感覚によつて知る場合に、物の距離、大きさ、形を見誤ることがある。大抵、私達の判断の係はりが明確なので、経験を元にそれを修正する。かういふ場合、私達の悟性ははつきりと目覚めてゐる。錯覚(illusions)が見誤りと違つてゐるのは、判断が表に出てをらず、物の見え方自体が変はつたと映るといふ点だ。例へば、上手に描かれた風景を見ると、物と同じやうに距離や奥行きを感じ取れると思ふ。画面が私達の見る前で凹むのだ。また、私達はいつも、錯覚を私達の感覚の欠陥だと考へたがる。眼や耳がそんな具合の出来なのだといふ様に。悟性の働きや、さらには私達に物の形で現れる判断を、大抵の錯覚の中に認め、その他の錯覚の中に探り出すことができれば、哲学の知識で大きな一歩を踏み出すことになる。ここでは簡単な例をいくつか説明して、後はヘルムホルツの「生理的光学」を読んで貰はう。そこには考へる材料がたくさん見つかる。

私が重いものを手に感じるときには、確かにその重さが働いてをり、私の意見では何も変はらないやうに見える。だが、ここに驚くべき錯覚がある。誰かに同じ重さだが大きさが随分違う物、例へば鉛の玉、木のサイコロ、ダンボールの大きな箱を持たせると、いつでも一番大きいのが一番軽いと言ふ。同じ性質の物、例へば太さは違ふが重さは等しい真鍮の管でやると、この効果は更にはつきりする。物を輪と鉤でぶら下げても錯覚は残るが、この場合目隠しをすると錯覚は消える。これを錯覚と呼ぶのは正しい。想像上の重さの違ひは熱さや冷たさと同じやうにはつきりと指先に感じられるのだから。しかし、私の説明した状況から、この評価の誤りが悟性に対して仕掛けられた罠によるものであるのは明らかだ。と言ふのも、普通は一番大きな物が一番重いので、私達は、見かけで一番大きな物が一番重いものと予想する。実際の印象はさうではないので、最初の判断に戻り、予想ほど重くないと感じることから、その他の物よりも軽いと判断して、最終的にさう感じるのだ。この例から、他との関係や比較も感じ取ること、また、この例では外れたのだが、予期が物の形を取ることが分かる。

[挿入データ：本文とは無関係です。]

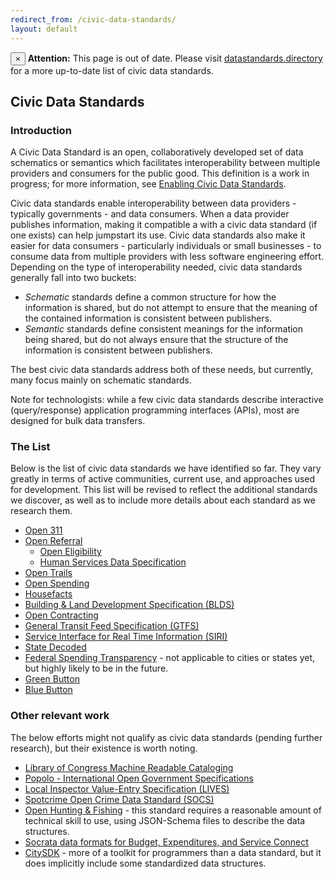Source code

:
 ```yaml
---
redirect_from: /civic-data-standards/
layout: default
---
```


<div class="alert alert-warning alert-dismissable" role="alert">
  <button type="button" class="close" data-dismiss="alert" aria-label="Close"><span aria-hidden="true">&times;</span></button>
  <strong>Attention:</strong> This page is out of date. Please visit <a href="https://datastandards.directory/">datastandards.directory</a> for a more up-to-date list of civic data standards.
</div>

## Civic Data Standards

### Introduction

A Civic Data Standard is an open, collaboratively developed set of data schematics or semantics which facilitates interoperability between multiple providers and consumers for the public good. This definition is a work in progress; for more information, see [Enabling Civic Data Standards](https://medium.com/@technickle/enabling-civic-data-standards-e38b0c40e3a).

Civic data standards enable interoperability between data providers - typically governments - and data consumers. When a data provider publishes information, making it compatible a with a civic data standard (if one exists) can help jumpstart its use. Civic data standards also make it easier for data consumers - particularly individuals or small businesses - to consume data from multiple providers with less software engineering effort. Depending on the type of interoperability needed, civic data standards generally fall into two buckets:

* *Schematic* standards define a common structure for how the information is shared, but do not attempt to ensure that the meaning of the contained information is consistent between publishers.
* *Semantic* standards define consistent meanings for the information being shared, but do not always ensure that the structure of the information is consistent between publishers.

The best civic data standards address both of these needs, but currently, many focus mainly on schematic standards.

Note for technologists: while a few civic data standards describe interactive (query/response) application programming interfaces (APIs), most are designed for bulk data transfers.

### The List
Below is the list of civic data standards we have identified so far. They vary greatly in terms of active communities, current use, and approaches used for development. This list will be revised to reflect the additional standards we discover, as well as to include more details about each standard as we research them.

* [Open 311](http://open311.org)
* [Open Referral](http://openreferral.org/)
  * [Open Eligibility](http://about.auntbertha.com/openeligibility)
  * [Human Services Data Specification](https://github.com/codeforamerica/OpenReferral/blob/master/Human%20Services%20Data%20Specification%20%20v1.0.md)
* [Open Trails](http://www.opentraildata.org/)
* [Open Spending](http://fiscal.dataprotocols.org/spec/)
* [Housefacts](https://sites.google.com/site/housefactsdatastandard/home/specification)
* [Building &amp; Land Development Specification (BLDS)](http://permitdata.org/)
* [Open Contracting](http://standard.open-contracting.org/)
* [General Transit Feed Specification (GTFS)](https://developers.google.com/transit/gtfs/)
* [Service Interface for Real Time Information (SIRI)](http://www.siri.org.uk/)
* [State Decoded](http://statedecoded.github.io/documentation/xml-format.html)
* [Federal Spending Transparency](http://fedspendingtransparency.github.io/) - not applicable to cities or states yet, but highly likely to be in the future.
* [Green Button](http://www.greenbuttondata.org/)
* [Blue Button](http://bluebuttontoolkit.healthit.gov/)

### Other relevant work
The below efforts might not qualify as civic data standards (pending further research), but their existence is worth noting.

* [Library of Congress Machine Readable Cataloging](http://www.loc.gov/marc/)
* [Popolo - International Open Government Specifications](http://www.popoloproject.com/)
* [Local Inspector Value-Entry Specification (LIVES)](http://www.yelp.com/healthscores)
* [Spotcrime Open Crime Data Standard (SOCS)](http://blog.spotcrime.com/2014/03/the-spotcrime-open-crime-data-standard.html)
* [Open Hunting & Fishing](https://github.com/opendata/Hunting-and-Fishing) - this standard requires a reasonable amount of technical skill to use, using JSON-Schema files to describe the data structures.
* [Socrata data formats for Budget, Expenditures, and Service Connect](http://open-data-standards.github.io/data-schemas/)
* [CitySDK](http://uscensusbureau.github.io/citysdk/) - more of a toolkit for programmers than a data standard, but it does implicitly include some standardized data structures.

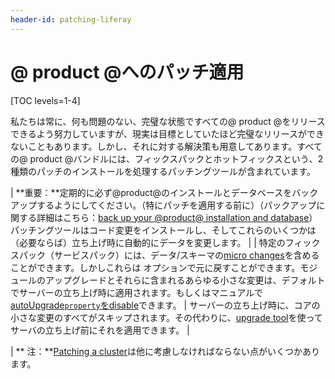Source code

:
 ```yaml
---
header-id: patching-liferay
---
```


# @ product @へのパッチ適用

[TOC levels=1-4]

私たちは常に、何も問題のない、完璧な状態ですべての@ product @をリリースできるよう努力していますが、現実は目標としていたほど完璧なリリースができないこともあります。しかし、それに対する解決策も用意してあります。すべての@ product @バンドルには、フィックスパックとホットフィックスという、2種類のパッチのインストールを処理するパッチングツールが含まれています。

| **重要：**定期的に必ず@product@のインストールとデータベースをバックアップするようにしてください。（特にパッチを適用する前に）（パックアップに関する詳細はこちら：[back up your @product@ installation and database](/docs/7-1/deploy/-/knowledge_base/d/backing-up-a-liferay-installation)）パッチングツールはコード変更をインストールし、そしてこれらのいくつかは（必要ならば）立ち上げ時に自動的にデータを変更します。
| 
|  特定のフィックスパック（サービスパック）には、データ/スキーマの[micro changes](/develop/tutorials/-/knowledge_base/7-1/meaningful-schema-versioning#micro-change-examples)を含めることができます。しかしこれらは オプションで元に戻すことができます。モジュールのアップグレードとそれらに含まれるあらゆる小さな変更は、デフォルトでサーバーの立ち上げ時に適用されます。もしくはマニュアルで[autoUpgrade`property`をdisable](/docs/7-1/deploy/-/knowledge_base/d/meaningful-schema-versioning#micro-change-examples)できます。
| サーバーの立ち上げ時に、コアの小さな変更のすべてがスキップされます。その代わりに、[upgrade tool](/docs/7-1/deploy/-/knowledge_base/d/upgrading-to-liferay-71)を使ってサーバの立ち上げ前にそれを適用できます。
| 

| ** 注：**[Patching a cluster](/docs/7-1/deploy/-/knowledge_base/d/updating-a-cluster)は他に考慮しなければならない点がいくつかあります。
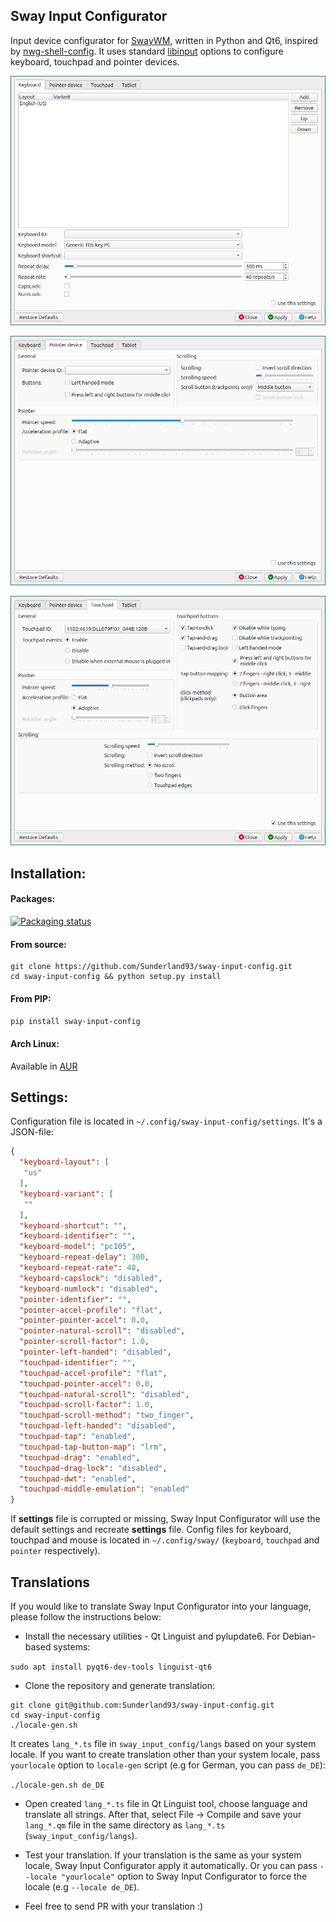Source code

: ## Sway Input Configurator

Input device configurator for [SwayWM](https://swaywm.org/), written in Python and Qt6, inspired by [nwg-shell-config](https://github.com/nwg-piotr/nwg-shell-config). It uses standard [libinput](https://www.mankier.com/5/sway-input) options to configure keyboard, touchpad and pointer devices.

![Keyboard settings](https://github.com/Sunderland93/sway-input-config/blob/master/screenshot1.png?raw=true)

![Mouse settings](https://github.com/Sunderland93/sway-input-config/blob/master/screenshot2.png?raw=true)

![Touchpad settings](https://github.com/Sunderland93/sway-input-config/blob/master/screenshot3.png?raw=true)

## Installation:

#### Packages:
[![Packaging status](https://repology.org/badge/vertical-allrepos/sway-input-config.svg)](https://repology.org/project/sway-input-config/versions)

#### From source:

```
git clone https://github.com/Sunderland93/sway-input-config.git
cd sway-input-config && python setup.py install
```

#### From PIP:
`pip install sway-input-config`

#### Arch Linux:
Available in [AUR](https://aur.archlinux.org/packages/sway-input-config)

## Settings:

Configuration file is located in `~/.config/sway-input-config/settings`. It's a JSON-file:
```json
{
  "keyboard-layout": [
   "us"
  ],
  "keyboard-variant": [
   ""
  ],
  "keyboard-shortcut": "",
  "keyboard-identifier": "",
  "keyboard-model": "pc105",
  "keyboard-repeat-delay": 300,
  "keyboard-repeat-rate": 40,
  "keyboard-capslock": "disabled",
  "keyboard-numlock": "disabled",
  "pointer-identifier": "",
  "pointer-accel-profile": "flat",
  "pointer-pointer-accel": 0.0,
  "pointer-natural-scroll": "disabled",
  "pointer-scroll-factor": 1.0,
  "pointer-left-handed": "disabled",
  "touchpad-identifier": "",
  "touchpad-accel-profile": "flat",
  "touchpad-pointer-accel": 0.0,
  "touchpad-natural-scroll": "disabled",
  "touchpad-scroll-factor": 1.0,
  "touchpad-scroll-method": "two_finger",
  "touchpad-left-handed": "disabled",
  "touchpad-tap": "enabled",
  "touchpad-tap-button-map": "lrm",
  "touchpad-drag": "enabled",
  "touchpad-drag-lock": "disabled",
  "touchpad-dwt": "enabled",
  "touchpad-middle-emulation": "enabled"
}
```
If **settings** file is corrupted or missing, Sway Input Configurator will use the default settings and recreate **settings** file. Config files for keyboard, touchpad and mouse is located in `~/.config/sway/` (`keyboard`, `touchpad` and `pointer` respectively).

## Translations

If you would like to translate Sway Input Configurator into your language, please follow the instructions below:

* Install the necessary utilities - Qt Linguist and pylupdate6. For Debian-based systems:

`sudo apt install pyqt6-dev-tools linguist-qt6`

* Clone the repository and generate translation:

```
git clone git@github.com:Sunderland93/sway-input-config.git
cd sway-input-config
./locale-gen.sh
```

It creates `lang_*.ts` file in `sway_input_config/langs` based on your system locale. If you want to create translation other than your system locale, pass `yourlocale` option to `locale-gen` script (e.g for German, you can pass `de_DE`):

`./locale-gen.sh de_DE`

* Open created `lang_*.ts` file in Qt Linguist tool, choose language and translate all strings. After that, select File -> Compile and save your `lang_*.qm` file in the same directory as `lang_*.ts` (`sway_input_config/langs`).

* Test your translation. If your translation is the same as your system locale, Sway Input Configurator apply it automatically. Or you can pass `--locale "yourlocale"` option to Sway Input Configurator to force the locale (e.g `--locale de_DE`).

* Feel free to send PR with your translation :)
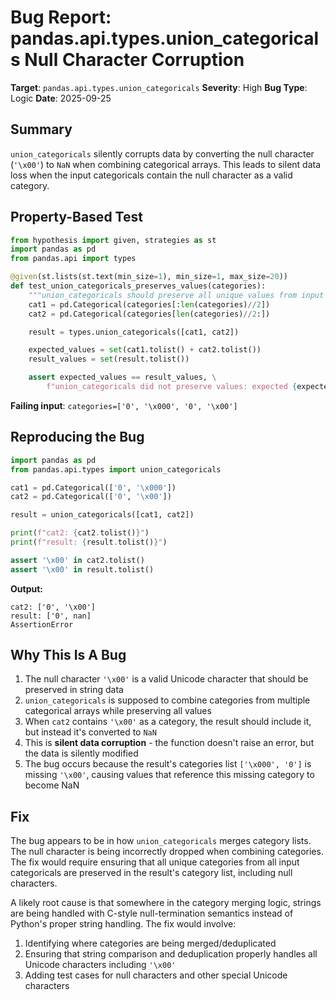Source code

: # Bug Report: pandas.api.types.union_categoricals Null Character Corruption

**Target**: `pandas.api.types.union_categoricals`
**Severity**: High
**Bug Type**: Logic
**Date**: 2025-09-25

## Summary

`union_categoricals` silently corrupts data by converting the null character (`'\x00'`) to `NaN` when combining categorical arrays. This leads to silent data loss when the input categoricals contain the null character as a valid category.

## Property-Based Test

```python
from hypothesis import given, strategies as st
import pandas as pd
from pandas.api import types

@given(st.lists(st.text(min_size=1), min_size=1, max_size=20))
def test_union_categoricals_preserves_values(categories):
    """union_categoricals should preserve all unique values from input categoricals"""
    cat1 = pd.Categorical(categories[:len(categories)//2])
    cat2 = pd.Categorical(categories[len(categories)//2:])

    result = types.union_categoricals([cat1, cat2])

    expected_values = set(cat1.tolist() + cat2.tolist())
    result_values = set(result.tolist())

    assert expected_values == result_values, \
        f"union_categoricals did not preserve values: expected {expected_values}, got {result_values}"
```

**Failing input**: `categories=['0', '\x000', '0', '\x00']`

## Reproducing the Bug

```python
import pandas as pd
from pandas.api.types import union_categoricals

cat1 = pd.Categorical(['0', '\x000'])
cat2 = pd.Categorical(['0', '\x00'])

result = union_categoricals([cat1, cat2])

print(f"cat2: {cat2.tolist()}")
print(f"result: {result.tolist()}")

assert '\x00' in cat2.tolist()
assert '\x00' in result.tolist()
```

**Output:**
```
cat2: ['0', '\x00']
result: ['0', nan]
AssertionError
```

## Why This Is A Bug

1. The null character `'\x00'` is a valid Unicode character that should be preserved in string data
2. `union_categoricals` is supposed to combine categories from multiple categorical arrays while preserving all values
3. When `cat2` contains `'\x00'` as a category, the result should include it, but instead it's converted to `NaN`
4. This is **silent data corruption** - the function doesn't raise an error, but the data is silently modified
5. The bug occurs because the result's categories list `['\x000', '0']` is missing `'\x00'`, causing values that reference this missing category to become NaN

## Fix

The bug appears to be in how `union_categoricals` merges category lists. The null character is being incorrectly dropped when combining categories. The fix would require ensuring that all unique categories from all input categoricals are preserved in the result's category list, including null characters.

A likely root cause is that somewhere in the category merging logic, strings are being handled with C-style null-termination semantics instead of Python's proper string handling. The fix would involve:

1. Identifying where categories are being merged/deduplicated
2. Ensuring that string comparison and deduplication properly handles all Unicode characters including `'\x00'`
3. Adding test cases for null characters and other special Unicode characters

同じやうに簡単によく知られた眼の錯覚を分析できる。中でも、そのために描かれた図で、遠くと近くの街灯と人間が全く同じ大きさなのだが、私達には実際に測つてみないとそれが信じられない、あの図(脚注 1)を取り上げよう。ここでも、対象を大きくするのは判断力である。だが、より注意深く調べよう。対象は全く変化しない。といふのは、対象自体は大きさを持たないからだ。大きさは常に比較から生まれる。だからこの二つの物の大きさ、そして全てのものの大きさは、分けることの出来ない、実際には部分を持たない一つの纏まりなのだ。それぞれの大きさは一緒に判断される。ここから、個々に分かれてゐて部分から成る物質としての物と、分けることの出来ない物についての考へ(pensée)とを混同してはならないのが分かる。この区別が今は曖昧で、いつまでも考へる難しさが残るとしても、この機会に覚えて置き給へ。ある意味では、つまり物質として捉へると、物は部分に分けられ、一方は他方ではない。しかし、別の意味では、即ち考へとして捉へると、物の感覚は不可分で、部分を持たない。この一体性が形の上のものであるのは言ふまでもない。先回りをしてゐるのではない。私達は早くもここで空間と呼ばれるものについて簡単な最初の説明をしなければならないのだ。幾何学者たちは悟性(entendement)によりこれについて多くの事を知つてゐるのだが、後で見るやうに感覚的な知識と無縁なわけではない。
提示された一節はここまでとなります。